太刀川家住宅店舗:函館に息づく明治の商家建築

函館市弁天町の静かな通りに堂々と佇む太刀川家住宅店舗は、明治時代の商家建築を今に伝える貴重な文化遺産です。1901年(明治34年)、米穀商として成功を収め、漁業や回漕業にも進出した初代太刀川善吉によって建てられたこの煉瓦造2階建ての土蔵造り店舗は、和洋折衷の意匠が見事に融合した開港場ならではの建築です。1971年(昭和46年)に北海道の民家として初めて国の重要文化財に指定され、函館の商業的繁栄と国際性を物語る建造物として高く評価されています。

歴史的背景:太刀川家の歩み

太刀川家のルーツは越後国(現在の新潟県)長岡にあります。2代目当主・太刀川善之助は、幕末に23歳の若さで当時の箱館へ渡り、米屋を開業しました。やがて北前船を操り回船業や漁業へと事業を拡大し、伊達から十勝にかけて土地を所有し、広尾には漁場を構えるまでになりました。北海道で獲れた雑穀や鮭を帆前船で越後に送り、越後からは米や材木を積んで函館へ戻るという交易で、一代で巨額の富を築き上げました。

この住宅店舗を建てたのは初代太刀川善吉で、地元の棟梁・山本佐之吉が設計・施工を担当し、伊藤栄次郎が施工に携わりました。当時の海岸通には防火造りの商店が数多く立ち並んでいましたが、太刀川家の店舗はその中でも代表格とされる堂々たる構えを誇りました。

重要文化財に指定された理由

太刀川家住宅店舗は、1971年(昭和46年)12月28日に国の重要文化財に指定されました。指定の理由として、函館市内で数少なくなった土蔵造り店舗の中でも特に優れたものであること、内外の意匠および平面構造において和洋の手法を巧みに混用していること、そして明治末期の開港場商家の典型的な姿を今に伝えるものとして極めて重要であることが挙げられています。

煉瓦造・木造トラスという洋風の構造技術で建てられながら、土蔵造りの外観を備え、内部は和風を基調としつつ一部に洋風を取り入れるという、開港地・函館ならではの建築的特質が高く評価されています。また、1907年(明治40年)の函館大火では市街地の約3分の1が焼失しましたが、この建物は防火造りの効果により難を免れ、その耐火性能の高さも実証されました。

建築の見どころ

太刀川家住宅店舗は、煉瓦造の2階建てで、屋根は寄せ棟の桟瓦葺き、建築面積は116.6平方メートルです。外壁は煉瓦を漆喰で仕上げた白壁で、清楚かつ重厚な佇まいを見せています。最も目を引くのは、建物の両側に大きく張り出した卯建(うだつ)と呼ばれる防火用の袖壁です。通常の商家の卯建に比べてかなり大規模なもので、度重なる大火に対する函館商人の切実な備えを物語っています。

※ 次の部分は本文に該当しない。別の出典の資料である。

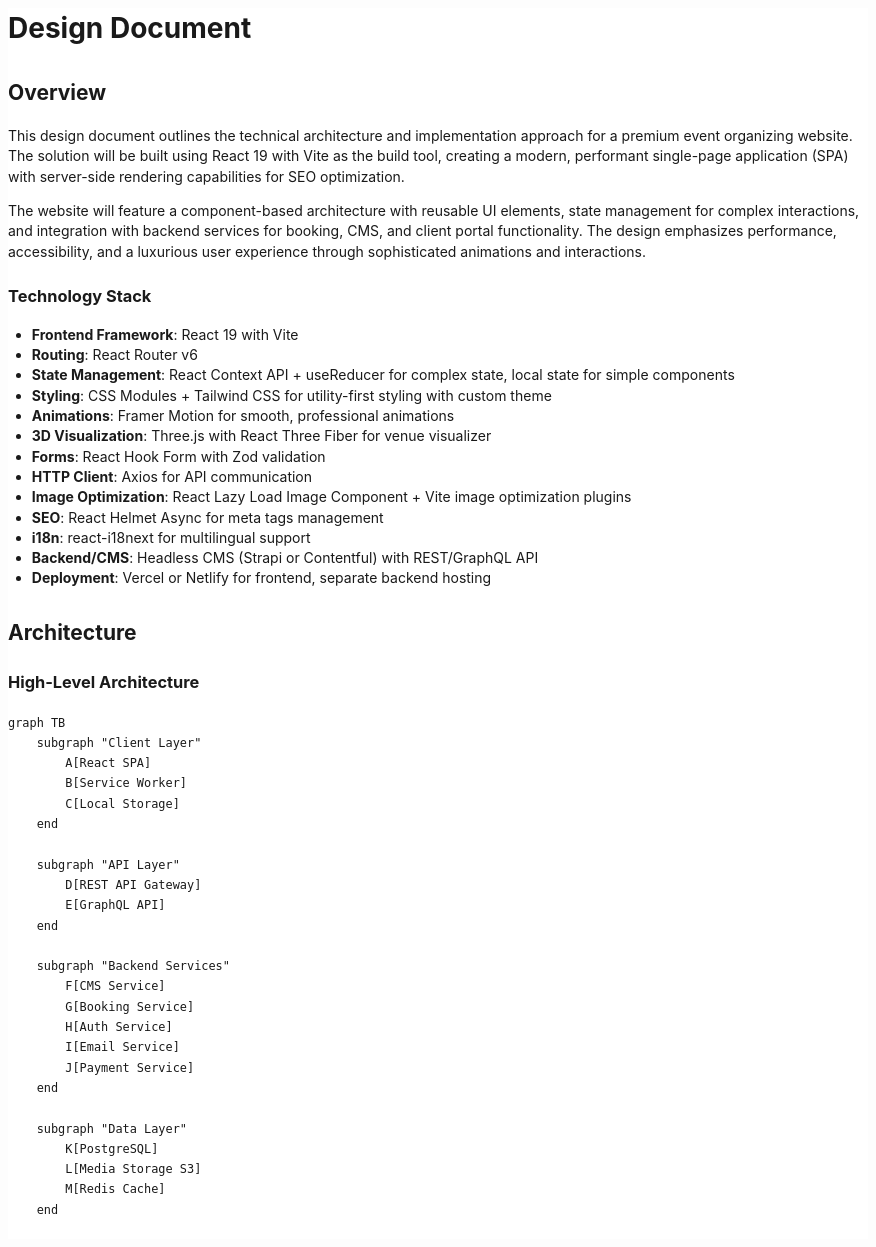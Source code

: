 # Design Document

## Overview

This design document outlines the technical architecture and implementation approach for a premium event organizing website. The solution will be built using React 19 with Vite as the build tool, creating a modern, performant single-page application (SPA) with server-side rendering capabilities for SEO optimization.

The website will feature a component-based architecture with reusable UI elements, state management for complex interactions, and integration with backend services for booking, CMS, and client portal functionality. The design emphasizes performance, accessibility, and a luxurious user experience through sophisticated animations and interactions.

### Technology Stack

- **Frontend Framework**: React 19 with Vite
- **Routing**: React Router v6
- **State Management**: React Context API + useReducer for complex state, local state for simple components
- **Styling**: CSS Modules + Tailwind CSS for utility-first styling with custom theme
- **Animations**: Framer Motion for smooth, professional animations
- **3D Visualization**: Three.js with React Three Fiber for venue visualizer
- **Forms**: React Hook Form with Zod validation
- **HTTP Client**: Axios for API communication
- **Image Optimization**: React Lazy Load Image Component + Vite image optimization plugins
- **SEO**: React Helmet Async for meta tags management
- **i18n**: react-i18next for multilingual support
- **Backend/CMS**: Headless CMS (Strapi or Contentful) with REST/GraphQL API
- **Deployment**: Vercel or Netlify for frontend, separate backend hosting

## Architecture

### High-Level Architecture

```mermaid
graph TB
    subgraph "Client Layer"
        A[React SPA]
        B[Service Worker]
        C[Local Storage]
    end
    
    subgraph "API Layer"
        D[REST API Gateway]
        E[GraphQL API]
    end
    
    subgraph "Backend Services"
        F[CMS Service]
        G[Booking Service]
        H[Auth Service]
        I[Email Service]
        J[Payment Service]
    end
    
    subgraph "Data Layer"
        K[PostgreSQL]
        L[Media Storage S3]
        M[Redis Cache]
    end
    
```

1階正面には鉄柱で支えられた3連の洋風アーチが並び、かつての商店としての開放的な構えを見せています。その上の2階部分は一転して純和風の意匠となり、伝統的な窓回りや木部の仕上げが東西の様式の見事な対比を生み出しています。この1階洋風・2階和風という構成は、金森洋物店(現・函館市立博物館郷土資料館)にも見られる函館特有の和洋折衷建築の系譜に連なるものです。

内部では「帳場(じょうや)」と呼ばれる商家の帳場空間が見どころで、2階までの吹き抜け構造と洋風の箱階段が印象的です。欅(けやき)の大きな一枚戸や、梁・柱などの力強い木組みも見事で、明治期の職人の高い技術力を今に伝えています。

隣接する洋館について

店舗の隣には1915年(大正4年)に4代目太刀川善吉が応接専用室として増築した洋館が建っています。木造2階建て入母屋瓦葺きの建物で、若草色の下見板張りによる外壁が特徴的です。玄関上部にはコリント式の円柱がアーチを支え、柱頭にはアカンサスの葉をかたどった飾りが施されています。破風や軒下の持送りには彫りの深い植物模様が見られ、大正期の華やかな装飾性を伝えています。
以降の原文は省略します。